Goal of the exercise - Print the complete set of entries exactly.

Records -
============================================================
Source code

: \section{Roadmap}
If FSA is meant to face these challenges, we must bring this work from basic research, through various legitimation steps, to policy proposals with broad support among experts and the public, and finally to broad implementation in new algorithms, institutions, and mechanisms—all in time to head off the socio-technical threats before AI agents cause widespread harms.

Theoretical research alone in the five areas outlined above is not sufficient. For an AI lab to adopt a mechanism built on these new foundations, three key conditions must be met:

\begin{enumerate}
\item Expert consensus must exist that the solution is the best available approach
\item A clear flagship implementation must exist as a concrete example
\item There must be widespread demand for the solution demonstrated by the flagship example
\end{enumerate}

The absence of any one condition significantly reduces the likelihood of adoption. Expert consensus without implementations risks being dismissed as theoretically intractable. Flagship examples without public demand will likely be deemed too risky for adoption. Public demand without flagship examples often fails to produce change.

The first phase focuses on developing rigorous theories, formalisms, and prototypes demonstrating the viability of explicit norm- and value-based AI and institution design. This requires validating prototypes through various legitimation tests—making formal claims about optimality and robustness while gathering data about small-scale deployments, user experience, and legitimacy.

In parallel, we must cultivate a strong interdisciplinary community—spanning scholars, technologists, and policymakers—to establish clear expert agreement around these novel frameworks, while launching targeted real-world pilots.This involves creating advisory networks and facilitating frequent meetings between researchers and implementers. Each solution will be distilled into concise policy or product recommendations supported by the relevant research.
============================================================
Answer for this exercise -
Source code

: \section{Roadmap}
If FSA is meant to face these challenges, we must bring this work from basic research, through various legitimation steps, to policy proposals with broad support among experts and the public, and finally to broad implementation in new algorithms, institutions, and mechanisms—all in time to head off the socio-technical threats before AI agents cause widespread harms.

Theoretical research alone in the five areas outlined above is not sufficient. For an AI lab to adopt a mechanism built on these new foundations, three key conditions must be met:

\begin{enumerate}
\item Expert consensus must exist that the solution is the best available approach
\item A clear flagship implementation must exist as a concrete example
\item There must be widespread demand for the solution demonstrated by the flagship example
\end{enumerate}

The absence of any one condition significantly reduces the likelihood of adoption. Expert consensus without implementations risks being dismissed as theoretically intractable. Flagship examples without public demand will likely be deemed too risky for adoption. Public demand without flagship examples often fails to produce change.

The first phase focuses on developing rigorous theories, formalisms, and prototypes demonstrating the viability of explicit norm- and value-based AI and institution design. This requires validating prototypes through various legitimation tests—making formal claims about optimality and robustness while gathering data about small-scale deployments, user experience, and legitimacy.

In parallel, we must cultivate a strong interdisciplinary community—spanning scholars, technologists, and policymakers—to establish clear expert agreement around these novel frameworks, while launching targeted real-world pilots.This involves creating advisory networks and facilitating frequent meetings between researchers and implementers. Each solution will be distilled into concise policy or product recommendations supported by the relevant research.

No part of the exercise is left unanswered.